#  >  > Living And Legal Affairs In Thailand >  >  > Teaching In Thailand >  >  > Teaching in Asia >  >  Asian maths method offered to schools

## Chittychangchang

Thousands of primary schools in England are to be offered the chance to follow an Asian style of teaching maths.
The government is providing £41m of funding to help interested schools to adopt this method, which is used in high performing places like Shanghai, Singapore and Hong Kong.
The money will be available to more than 8,000 primary schools in England.
This approach to maths is already used in some schools, but the cash means it can be taken up more widely.
The Department for Education says the mastery approach to maths teaching, as it is known, involves children being taught as a whole class and is supported by the use of high-quality textbooks.
Pupils are encouraged to physically represent mathematical concepts, so objects and pictures are used to demonstrate and visualise abstract ideas, alongside numbers and symbols.
There is a focus on whole-class interactive teaching at a brisk tempo, rather than teacher explanation followed by slower individual group practice, and textbooks, rather than worksheets, are used.
The mastery approach sees the whole class progressing together, with higher achievers being encouraged to deepen their understanding, rather than accelerating ahead of classmates.
Initially 700 teachers will be trained to support schools in maths mastery, which was first used in England in 2014.
So far 140 teachers from primary schools in England have been trained by the National Centre for Excellence in the Teaching of Mathematics to help schools adopt the approach.
The expansion will be led by maths hubs - 35 school-led centres of excellence in maths teaching.
Schools Minister Nick Gibb said: "We are seeing a renaissance in maths teaching in this country, with good ideas from around the world helping to enliven our classrooms.
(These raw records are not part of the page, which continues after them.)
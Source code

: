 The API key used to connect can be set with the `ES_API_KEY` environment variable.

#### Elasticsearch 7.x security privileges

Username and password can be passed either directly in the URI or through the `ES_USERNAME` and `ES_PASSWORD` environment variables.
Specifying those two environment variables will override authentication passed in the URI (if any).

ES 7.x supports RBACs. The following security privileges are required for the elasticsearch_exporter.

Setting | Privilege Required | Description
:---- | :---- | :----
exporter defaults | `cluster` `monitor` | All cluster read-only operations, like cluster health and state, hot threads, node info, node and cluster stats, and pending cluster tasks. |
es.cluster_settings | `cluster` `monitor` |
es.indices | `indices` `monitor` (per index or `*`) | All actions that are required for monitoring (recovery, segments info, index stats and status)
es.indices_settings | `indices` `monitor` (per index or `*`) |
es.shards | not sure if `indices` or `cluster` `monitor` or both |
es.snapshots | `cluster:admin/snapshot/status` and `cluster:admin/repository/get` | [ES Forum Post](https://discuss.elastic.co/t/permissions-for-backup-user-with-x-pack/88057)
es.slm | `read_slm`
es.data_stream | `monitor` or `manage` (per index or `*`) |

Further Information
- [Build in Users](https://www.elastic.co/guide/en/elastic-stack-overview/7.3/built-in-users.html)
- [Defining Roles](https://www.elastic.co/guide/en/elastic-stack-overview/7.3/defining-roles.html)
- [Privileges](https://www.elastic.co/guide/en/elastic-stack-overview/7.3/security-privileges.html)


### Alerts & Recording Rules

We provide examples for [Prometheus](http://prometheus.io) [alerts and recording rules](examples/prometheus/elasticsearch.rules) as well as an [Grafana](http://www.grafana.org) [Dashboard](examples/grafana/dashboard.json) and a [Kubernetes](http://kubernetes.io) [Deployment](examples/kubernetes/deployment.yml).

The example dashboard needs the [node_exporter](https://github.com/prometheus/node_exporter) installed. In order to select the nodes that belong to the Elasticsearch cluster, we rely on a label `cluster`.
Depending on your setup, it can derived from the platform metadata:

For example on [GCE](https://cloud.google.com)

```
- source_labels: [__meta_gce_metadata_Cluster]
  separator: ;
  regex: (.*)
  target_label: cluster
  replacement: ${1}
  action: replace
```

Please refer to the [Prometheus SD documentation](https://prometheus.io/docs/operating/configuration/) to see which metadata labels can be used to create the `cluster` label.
"I am confident that the steps we are taking now will ensure young people are properly prepared for further study and the 21st Century workplace and that the too often heard phrase 'can't do maths' is consigned to the past."
Mr Gibb said the expansion of the maths mastery approach could only "add to the positive momentum", with thousands more young people having access to specialist teachers and quality textbooks.
Charlie Stripp, director of the National Centre for Excellence in the Teaching of Mathematics, said the expansion of the programme was "wonderful news for maths education".
"This will give significant new momentum to the existing work around teaching for mastery in primary schools," he said.
"Contrary to some reports, teaching maths for mastery is not about rote learning and drilling, though it certainly does result in pupils knowing and being able to recall times tables and other key number facts, which represent an important foundation for learning and using maths.
"Teaching for mastery focuses on deep conceptual learning, developing secure foundations that pupils can build on throughout their education."
Russell Hobby, general secretary of the National Association of Head Teachers, said: "Support for the more effective teaching of maths is always welcome, especially when it is not forced on schools.
"The success of such a programme will also depend on sufficient numbers of well trained and well engaged teachers to deliver it. The government must put far more effort into teacher recruitment and retention."
International tests show that in places like Shanghai, Singapore and Hong Kong, the percentage of 15-year-olds who are functionally innumerate - which means unable to perform basic calculations - was more than 10 percentage points lower than in England.

Asian maths method offered to schools - BBC News

----------


## kingwilly

phark, money to learn how to use the text book and chalk and talk.

Theyre are having a laff, surely.

----------


## VocalNeal

> with higher achievers being encouraged to deepen their understanding, rather than accelerating ahead of classmates.


Yep no high achievers wanted just obedient drones.

----------


## Davis Knowlton

.....keep reading that title as 'asian meth' as a scroll thru.....

----------


## BaitongBoy

What's so great about Asian meth?...

----------


## Troy

The last paragraph confused me a little. International tests show that the Asians are 10% worse than the English , but we want to adopt their methods? 

Is there some confusion between arithmetic and mathematics? I am in full support of rote learning when it comes to basic arithmetic, such as counting and tables, although I think teaching the history of arithmetic helps tremendously. For example multiplying using the Tudor  table,  the abacas, checking if numbers are divisible by 3,5,11...and 7 can add a lot of interest...

----------


## crepitas

[quote=Troy;3308561]The last paragraph confused me a little. International tests show that the Asians are 10% worse than the English , but we want to adopt their methods? 

Read it again Troy...lol

----------


## Troy

^
I must learn to read 
I must learn to read
I must learn to read
I must......

----------


## DrB0b

> Thousands of primary schools in England are to be offered the chance to follow an Asian style of teaching maths.


Which tests and which Asians? Asia's an awfully big place, you know. I know it explains more in the rest of the article but the lazy way the English media uses huge generalisations like "Asian" pisses me off.



> What's so great about Asian meth?...


Cheaper and cleaner than the Western stuff.

----------


## Seekingasylum

Irrespective of the advantages of enhanced numeracy and its contribution to society, the reality is demonstrated daily throughout the world that it is the supremacy of Western creativity that drives cultures and economies. Chinks just don't have it and need we westerners for our ideas.

It always was the same and why they are obsessed with money and counting it, Chinks know the cost of everything but the value of fuck all. Which also explains why their societies are so shitty and quite oppressive.

----------


## crackerjack101

Sounds like "direct method" in maths rather than English.
"direct method" was recently introduced into Aus and it's failing miserably.

----------